Late this summer, the Glynn County campus will expand its offerings with a paramedics program.
“Most of our students are non-traditional,” Hoover said. “They are adults with families, trying to pay the rent or the mortgage. They’re balancing
an awful lot,” she said. “Getting a job is most of our students’ primary goal,” Hoover said. Others will go on to further their educations. “To me, a technical college is a great blending of academic skills and occupational akills," she said.
Our graduates are guaranteed, which is something very important to our employers.” The college guarantees that a graduate has the skills that are part of a program guide. A graduate who an employer finds is lacking in a skill can be retrained for free. During the past 2009-2010 school year, 96.7 percent of Altamaha Technical College graduates found work.

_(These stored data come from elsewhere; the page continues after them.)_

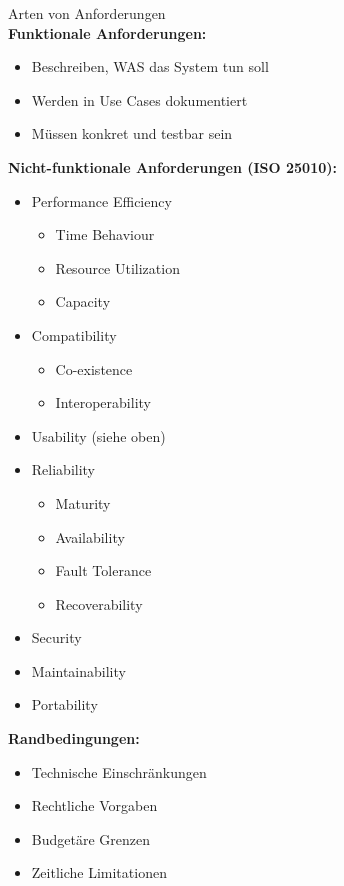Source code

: \begin{concept}{Arten von Anforderungen}\\
\textbf{Funktionale Anforderungen:}
\begin{itemize}
    \item Beschreiben, WAS das System tun soll
    \item Werden in Use Cases dokumentiert
    \item Müssen konkret und testbar sein
\end{itemize}

\textbf{Nicht-funktionale Anforderungen (ISO 25010):}
\begin{itemize}
    \item Performance Efficiency
    \begin{itemize}
        \item Time Behaviour
        \item Resource Utilization
        \item Capacity
    \end{itemize}
    \item Compatibility
    \begin{itemize}
        \item Co-existence
        \item Interoperability
    \end{itemize}
    \item Usability (siehe oben)
    \item Reliability
    \begin{itemize}
        \item Maturity
        \item Availability
        \item Fault Tolerance
        \item Recoverability
    \end{itemize}
    \item Security
    \item Maintainability
    \item Portability
\end{itemize}

\textbf{Randbedingungen:}
\begin{itemize}
    \item Technische Einschränkungen
    \item Rechtliche Vorgaben
    \item Budgetäre Grenzen
    \item Zeitliche Limitationen
\end{itemize}
\end{concept}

Students seeking new job skills typically complete certificate programs in six months or less, while earning a technical diploma usually takes at least a year. A full-time student working toward an associate degree will take two years.
Altamaha Technical College will have its own building in Glynn County by 2013, college officials say. The facility will be built adjacent to the Glynn County School System’s career academy at 4404 Glynco Parkway. The college also has campuses in Jesup, Baxley, Hazlehurst and Kingsland. It serves students from seven counties – Camden, Glynn, McIntosh, Appling, Jeff Davis, Long and Wayne.